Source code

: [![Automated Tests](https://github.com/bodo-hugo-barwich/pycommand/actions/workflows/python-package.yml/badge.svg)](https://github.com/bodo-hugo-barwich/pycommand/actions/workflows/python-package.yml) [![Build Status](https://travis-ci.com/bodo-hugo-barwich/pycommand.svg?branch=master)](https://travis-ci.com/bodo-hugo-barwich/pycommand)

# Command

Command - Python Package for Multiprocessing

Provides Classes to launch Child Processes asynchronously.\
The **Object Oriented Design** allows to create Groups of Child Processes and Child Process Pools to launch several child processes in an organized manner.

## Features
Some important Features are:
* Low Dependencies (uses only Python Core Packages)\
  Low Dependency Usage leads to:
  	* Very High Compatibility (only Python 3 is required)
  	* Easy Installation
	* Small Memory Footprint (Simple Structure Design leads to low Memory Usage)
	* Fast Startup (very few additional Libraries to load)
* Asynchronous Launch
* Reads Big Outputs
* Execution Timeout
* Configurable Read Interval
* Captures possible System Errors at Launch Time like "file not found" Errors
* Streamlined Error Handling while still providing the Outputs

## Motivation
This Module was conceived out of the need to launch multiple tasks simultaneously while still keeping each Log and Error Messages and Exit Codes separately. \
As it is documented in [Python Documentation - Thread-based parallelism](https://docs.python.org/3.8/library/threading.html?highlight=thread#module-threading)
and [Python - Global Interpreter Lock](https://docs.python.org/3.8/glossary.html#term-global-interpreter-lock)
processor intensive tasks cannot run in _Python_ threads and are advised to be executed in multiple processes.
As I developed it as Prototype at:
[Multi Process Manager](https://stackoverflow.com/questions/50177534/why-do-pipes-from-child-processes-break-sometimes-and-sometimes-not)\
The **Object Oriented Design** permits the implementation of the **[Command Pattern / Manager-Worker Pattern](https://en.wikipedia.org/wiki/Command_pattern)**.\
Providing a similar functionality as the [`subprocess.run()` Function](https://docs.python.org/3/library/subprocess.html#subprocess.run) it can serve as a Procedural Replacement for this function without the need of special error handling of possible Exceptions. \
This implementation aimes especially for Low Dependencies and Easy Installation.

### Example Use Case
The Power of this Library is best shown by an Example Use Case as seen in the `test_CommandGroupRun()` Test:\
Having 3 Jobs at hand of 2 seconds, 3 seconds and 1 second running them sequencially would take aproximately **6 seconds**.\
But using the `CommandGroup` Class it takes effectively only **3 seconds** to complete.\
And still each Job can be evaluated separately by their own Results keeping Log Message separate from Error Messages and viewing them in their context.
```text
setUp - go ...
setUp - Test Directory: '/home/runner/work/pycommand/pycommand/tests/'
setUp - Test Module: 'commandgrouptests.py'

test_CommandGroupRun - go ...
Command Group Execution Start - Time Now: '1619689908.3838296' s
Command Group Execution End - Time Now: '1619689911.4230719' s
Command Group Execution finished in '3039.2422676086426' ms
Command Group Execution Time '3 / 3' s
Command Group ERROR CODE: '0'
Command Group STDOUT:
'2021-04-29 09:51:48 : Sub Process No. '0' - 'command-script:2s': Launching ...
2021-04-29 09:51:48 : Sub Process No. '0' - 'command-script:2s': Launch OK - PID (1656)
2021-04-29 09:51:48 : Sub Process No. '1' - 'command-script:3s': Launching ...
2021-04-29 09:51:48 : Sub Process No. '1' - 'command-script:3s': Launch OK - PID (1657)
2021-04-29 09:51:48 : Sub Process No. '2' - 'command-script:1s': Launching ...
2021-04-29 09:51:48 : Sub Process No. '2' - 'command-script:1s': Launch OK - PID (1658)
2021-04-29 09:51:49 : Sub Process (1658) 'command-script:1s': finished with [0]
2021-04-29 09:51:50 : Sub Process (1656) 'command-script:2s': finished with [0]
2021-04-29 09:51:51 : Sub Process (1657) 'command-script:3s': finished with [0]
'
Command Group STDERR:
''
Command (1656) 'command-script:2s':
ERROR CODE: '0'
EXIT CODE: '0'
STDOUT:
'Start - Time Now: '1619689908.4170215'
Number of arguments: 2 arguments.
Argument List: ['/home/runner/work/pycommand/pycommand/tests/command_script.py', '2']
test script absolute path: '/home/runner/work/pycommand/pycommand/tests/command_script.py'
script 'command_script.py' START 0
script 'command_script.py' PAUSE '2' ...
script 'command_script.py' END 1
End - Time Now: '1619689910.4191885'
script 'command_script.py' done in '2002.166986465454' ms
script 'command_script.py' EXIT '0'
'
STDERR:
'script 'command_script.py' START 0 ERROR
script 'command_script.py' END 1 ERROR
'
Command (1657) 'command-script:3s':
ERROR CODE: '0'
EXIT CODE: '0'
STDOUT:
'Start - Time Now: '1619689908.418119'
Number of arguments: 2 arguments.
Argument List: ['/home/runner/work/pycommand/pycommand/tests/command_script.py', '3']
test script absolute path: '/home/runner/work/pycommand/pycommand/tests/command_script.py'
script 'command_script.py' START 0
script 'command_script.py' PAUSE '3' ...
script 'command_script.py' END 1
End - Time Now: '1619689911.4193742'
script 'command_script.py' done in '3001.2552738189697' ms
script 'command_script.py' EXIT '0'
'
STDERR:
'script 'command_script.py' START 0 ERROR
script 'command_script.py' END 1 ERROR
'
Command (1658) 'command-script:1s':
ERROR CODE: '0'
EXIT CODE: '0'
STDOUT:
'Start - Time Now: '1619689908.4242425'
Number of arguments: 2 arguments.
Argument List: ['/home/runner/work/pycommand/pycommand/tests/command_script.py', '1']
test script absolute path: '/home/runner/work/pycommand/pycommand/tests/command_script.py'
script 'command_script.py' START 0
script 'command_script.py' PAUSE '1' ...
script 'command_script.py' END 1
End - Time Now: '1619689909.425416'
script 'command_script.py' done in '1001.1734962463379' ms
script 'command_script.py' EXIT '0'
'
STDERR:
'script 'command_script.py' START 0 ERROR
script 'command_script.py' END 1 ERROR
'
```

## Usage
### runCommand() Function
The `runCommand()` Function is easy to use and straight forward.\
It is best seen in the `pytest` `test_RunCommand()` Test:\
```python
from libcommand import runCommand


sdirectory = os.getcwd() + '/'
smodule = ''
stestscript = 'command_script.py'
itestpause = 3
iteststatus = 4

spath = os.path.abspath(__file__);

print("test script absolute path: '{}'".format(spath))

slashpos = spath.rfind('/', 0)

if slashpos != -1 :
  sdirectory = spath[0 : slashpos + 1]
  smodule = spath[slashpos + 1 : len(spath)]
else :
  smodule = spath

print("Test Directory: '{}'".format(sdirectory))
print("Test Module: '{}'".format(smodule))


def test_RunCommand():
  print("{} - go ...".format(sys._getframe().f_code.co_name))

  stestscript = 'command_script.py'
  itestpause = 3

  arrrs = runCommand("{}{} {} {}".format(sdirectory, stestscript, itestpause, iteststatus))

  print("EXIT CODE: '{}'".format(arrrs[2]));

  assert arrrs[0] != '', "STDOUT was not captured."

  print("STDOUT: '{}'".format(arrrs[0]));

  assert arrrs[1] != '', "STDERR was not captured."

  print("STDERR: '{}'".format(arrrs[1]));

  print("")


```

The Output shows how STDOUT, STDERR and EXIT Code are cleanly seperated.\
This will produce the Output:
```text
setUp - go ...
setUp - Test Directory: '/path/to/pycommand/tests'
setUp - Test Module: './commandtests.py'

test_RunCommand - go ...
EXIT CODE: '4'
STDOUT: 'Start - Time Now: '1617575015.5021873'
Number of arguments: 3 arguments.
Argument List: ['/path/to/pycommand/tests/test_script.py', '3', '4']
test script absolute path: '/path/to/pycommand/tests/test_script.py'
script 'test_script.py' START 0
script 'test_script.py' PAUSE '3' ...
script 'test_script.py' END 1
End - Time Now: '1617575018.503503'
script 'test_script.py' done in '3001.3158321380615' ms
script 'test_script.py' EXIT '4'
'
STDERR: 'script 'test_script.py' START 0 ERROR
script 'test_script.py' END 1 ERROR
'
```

- **About this task**
Up to and including the line that contains "Low Dependency Usage", output the records above exactly, beginning with their first line.

- **Exercise output**
Source code

: [![Automated Tests](https://github.com/bodo-hugo-barwich/pycommand/actions/workflows/python-package.yml/badge.svg)](https://github.com/bodo-hugo-barwich/pycommand/actions/workflows/python-package.yml) [![Build Status](https://travis-ci.com/bodo-hugo-barwich/pycommand.svg?branch=master)](https://travis-ci.com/bodo-hugo-barwich/pycommand)

# Command

Command - Python Package for Multiprocessing

Provides Classes to launch Child Processes asynchronously.\
The **Object Oriented Design** allows to create Groups of Child Processes and Child Process Pools to launch several child processes in an organized manner.

## Features
Some important Features are:
* Low Dependencies (uses only Python Core Packages)\
  Low Dependency Usage leads to:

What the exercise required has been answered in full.